REVIEW: Geostorm (2017)

geostorm_posterThe long-running partnership of director Roland Emmerich and producer Dean Devlin practically invented its own sub-genre of wildly destructive, crowd-pleasing, and terribly written global disaster movies. After making the likes of Independence Day, Stargate, and Godzilla, that partnership split. Emmerich continued to hone his disaster movie credentials with The Day After Tomorrow, 2012, and Moonfall. Devlin produced a disparate series of films including Eight-Legged Freaks, Cellular, and Flyboys.

In 2017 Devlin made his debut as director with a fresh global disaster film, effectively going head-to-head with his former creative buddy in terms of lavish visual effects and widespread scenes of mass carnage. Geostorm stars everybody’s favourite B-grade star Gerard Butler as satellite designer Jacob Lawson, whose global weather control system appears to be malfunctioning – turning deserts into tundra and causing freak weather events to level entire cities. When deliberate sabotage is suspected, Jacob races against time with his estranged brother Max (Jim Sturgess) to identify those responsible.

If nothing else, Geostorm proves what a positive influence Emmerich was on those earlier collaborative productions. Without him, Devlin is left to flounder with a disaster picture that is short on logic and charm – and most damning of all, short on actual disasters. Much of the film’s expected scenes of destructive weather and apocalyptic mayhem are condensed into its third act, leaving the remaining two badly short of tension, fun, and general entertainment value. We expect movies like this to be ‘bad’ in the conventional sense, but we can often find some worth in simply enjoying the silliness of it all. Geostorm is simply bad filmmaking: bad plot, bad pace, bad effects, and bad acting. In general the cast flounders under a wave of poor dialogue. In a few specific cases, genuinely great actors simply give up. They don’t even play their roles up for laughs. Ed Harris in particular, as the US Secretary of State Leonard Dekkom, honestly looks like he would rather be dead than perform another minute of the film. One can only imagine the truckful of cash that must have convinced an actor of his reputation and stature to demean themselves so willingly.

There is not even a cursory attempt at realism, and for all of its international setting it feels like no one in the production process had ever actually visited any of the foreign cities that meet their doom. One scene, involving a man in Hong Kong driving a car to visit a convenience store, is not even so bad as to be funny – it is simply impossible to understand.

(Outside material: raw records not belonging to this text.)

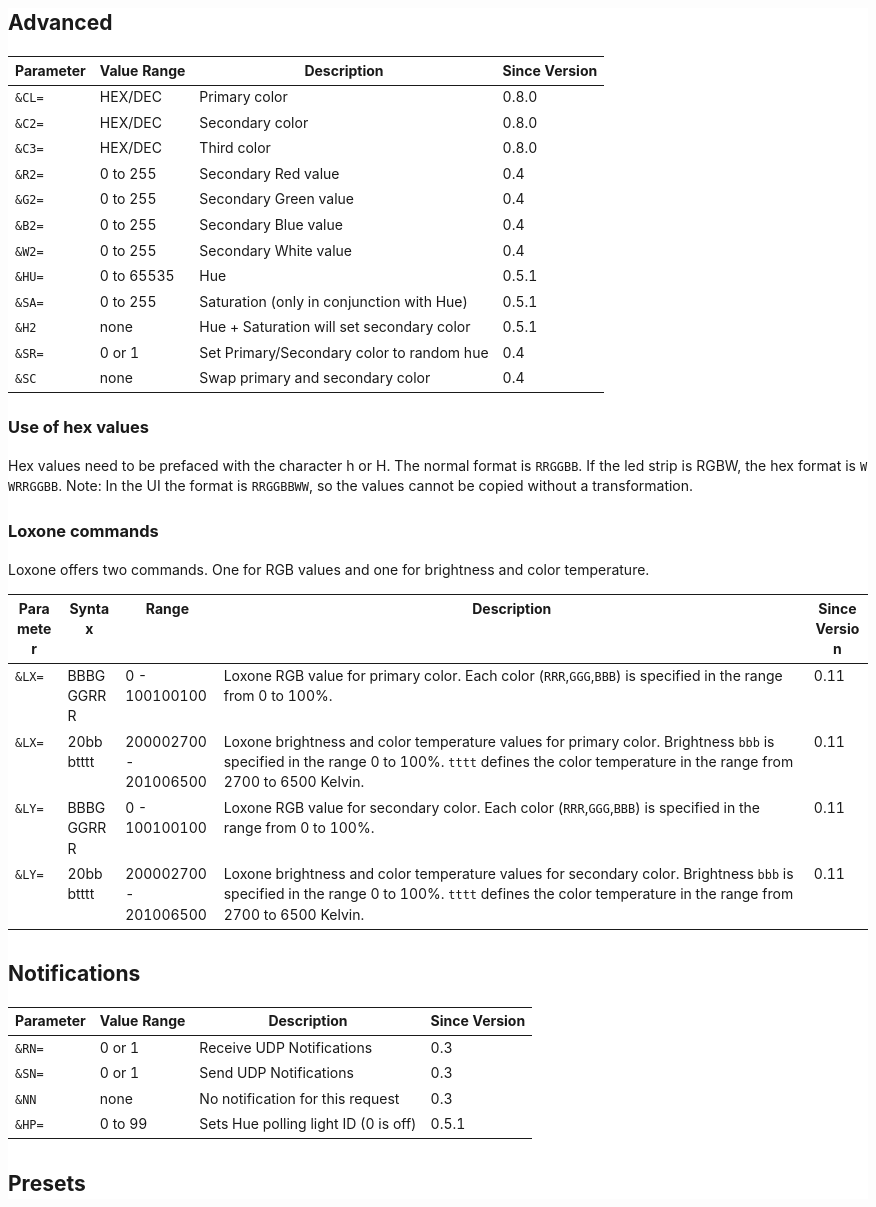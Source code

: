 ## Advanced

| Parameter | Value Range | Description | Since Version |
| --- | --- | --- | --- |
`&CL=` | HEX/DEC | Primary color | 0.8.0
`&C2=` | HEX/DEC | Secondary color | 0.8.0
`&C3=` | HEX/DEC | Third color | 0.8.0
`&R2=` | 0 to 255 | Secondary Red value | 0.4
`&G2=` | 0 to 255 | Secondary Green value | 0.4
`&B2=` | 0 to 255 | Secondary Blue value | 0.4
`&W2=` | 0 to 255 | Secondary White value | 0.4
`&HU=` | 0 to 65535 | Hue | 0.5.1
`&SA=` | 0 to 255 | Saturation (only in conjunction with Hue) | 0.5.1
`&H2 `| none | Hue + Saturation will set secondary color | 0.5.1
`&SR=` | 0 or 1 | Set Primary/Secondary color to random hue | 0.4
`&SC `| none | Swap primary and secondary color | 0.4

### Use of hex values

Hex values need to be prefaced with the character h or H. The normal format is `RRGGBB`. If the led strip is RGBW, the hex format is `WWRRGGBB`. Note: In the UI the format is `RRGGBBWW`, so the values cannot be copied without a transformation.

### Loxone commands

Loxone offers two commands. One for RGB values and one for brightness and color temperature.

| Parameter | Syntax | Range | Description | Since Version |
|---|---|---|---|---|
`&LX=` | BBBGGGRRR | 0 - 100100100 | Loxone RGB value for primary color. Each color (`RRR`,`GGG`,`BBB`) is specified in the range from 0 to 100%. | 0.11
`&LX=` | 20bbbtttt | 200002700 - 201006500 | Loxone brightness and color temperature values for primary color. Brightness `bbb` is specified in the range 0 to 100%. `tttt` defines the color temperature in the range from 2700 to 6500 Kelvin. | 0.11
`&LY=` | BBBGGGRRR | 0 - 100100100 | Loxone RGB value for secondary color. Each color (`RRR`,`GGG`,`BBB`) is specified in the range from 0 to 100%. | 0.11
`&LY=` | 20bbbtttt | 200002700 - 201006500 | Loxone brightness and color temperature values for secondary color. Brightness `bbb` is specified in the range 0 to 100%. `tttt` defines the color temperature in the range from 2700 to 6500 Kelvin. | 0.11

## Notifications

| Parameter | Value Range | Description | Since Version |
| --- | --- | --- | --- |
`&RN=` | 0 or 1 | Receive UDP Notifications | 0.3
`&SN=` | 0 or 1 | Send UDP Notifications | 0.3
`&NN` | none | No notification for this request | 0.3
`&HP=` | 0 to 99 | Sets Hue polling light ID (0 is off) | 0.5.1

## Presets
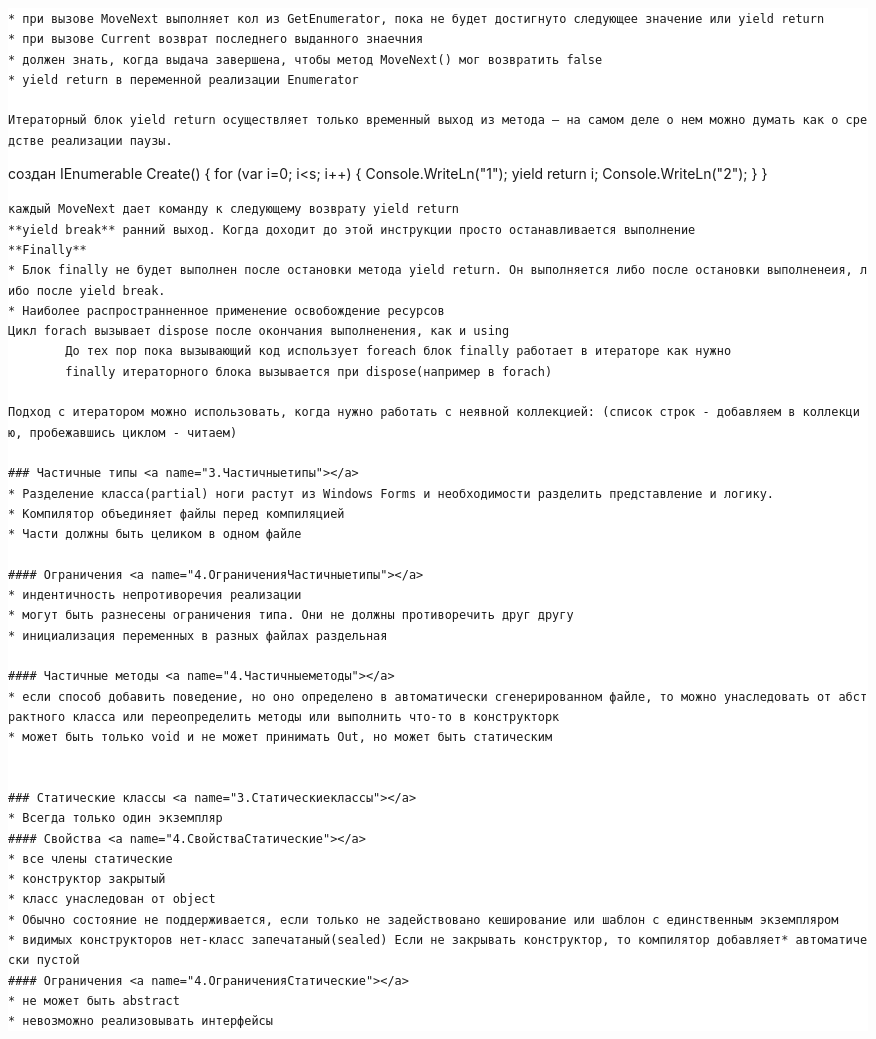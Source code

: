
```
* при вызове MoveNext выполняет кол из GetEnumerator, пока не будет достигнуто следующее значение или yield return
* при вызове Current возврат последнего выданного знаечния
* должен знать, когда выдача завершена, чтобы метод MoveNext() мог возвратить false
* yield return в переменной реализации Enumerator
				   
Итераторный блок yield return осуществляет только временный выход из метода — на самом деле о нем можно думать как о средстве реализации паузы.
```
создан IEnumerable Create()
	{
		for (var i=0; i<s; i++)
		{
		  Console.WriteLn("1");
		  yield return i;
		  Console.WriteLn("2");
		}
	}   
```
каждый MoveNext дает команду к следующему возврату yield return
**yield break** ранний выход. Кoгда доходит до этой инструкции просто останавливается выполнение
**Finally**
* Блок finally не будет выполнен после остановки метода yield return. Он выполняется либо после остановки выполненеия, либо после yield break. 
* Наиболее распространненное применение освобождение ресурсов
Цикл forach вызывает dispose после окончания выполненения, как и using
		До тех пор пока вызывающий код использует foreach блок finally работает в итераторе как нужно
		finally итераторного блока вызывается при dispose(например в forach)

Подход с итератором можно использовать, когда нужно работать с неявной коллекцией: (список строк - добавляем в коллекцию, пробежавшись циклом - читаем)

### Частичные типы <a name="3.Частичныетипы"></a>
* Разделение класса(partial) ноги растут из Windows Forms и необходимости разделить представление и логику. 
* Компилятор объединяет файлы перед компиляцией
* Части должны быть целиком в одном файле

#### Ограничения <a name="4.ОграниченияЧастичныетипы"></a>
* индентичность непротиворечия реализации
* могут быть разнесены ограничения типа. Они не должны противоречить друг другу
* инициализация переменных в разных файлах раздельная

#### Частичные методы <a name="4.Частичныеметоды"></a>
* если способ добавить поведение, но оно определено в автоматически сгенерированном файле, то можно унаследовать от абстрактного класса или переопределить методы или выполнить что-то в конструкторк
* может быть только void и не может принимать Out, но может быть статическим


### Статические классы <a name="3.Статическиеклассы"></a>
* Всегда только один экземпляр
#### Свойства <a name="4.СвойстваСтатические"></a>
* все члены статические
* конструктор закрытый
* класс унаследован от object
* Обычно состояние не поддерживается, если только не задействовано кеширование или шаблон с единственным экземпляром
* видимых конструкторов нет-класс запечатаный(sealed) Если не закрывать конструктор, то компилятор добавляет* автоматически пустой	
#### Ограничения <a name="4.ОграниченияСтатические"></a>	
* не может быть abstract
* невозможно реализовывать интерфейсы
```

There is no mystery to the story. Anybody who does not immediately guess the villain behind the scenes has clearly never watched a movie. There is no grit to the proceedings; even at its most desperate, the film is clearly not going to kill off any character we are supposed to like. Making a film to the standard of Independence Day or Godzilla is a relatively low bar, and Devlin does not even manage that. It is a waste: of Devlin’s time and of the audience’s, of whatever costs it is to see on home video or a streaming service, and whatever it cost Warner Bros to produce. I have sat through some pretty risible films in this weird and destructive genre. Geostorm is, to use a term that could probably turn up in its script, one of the risiblest.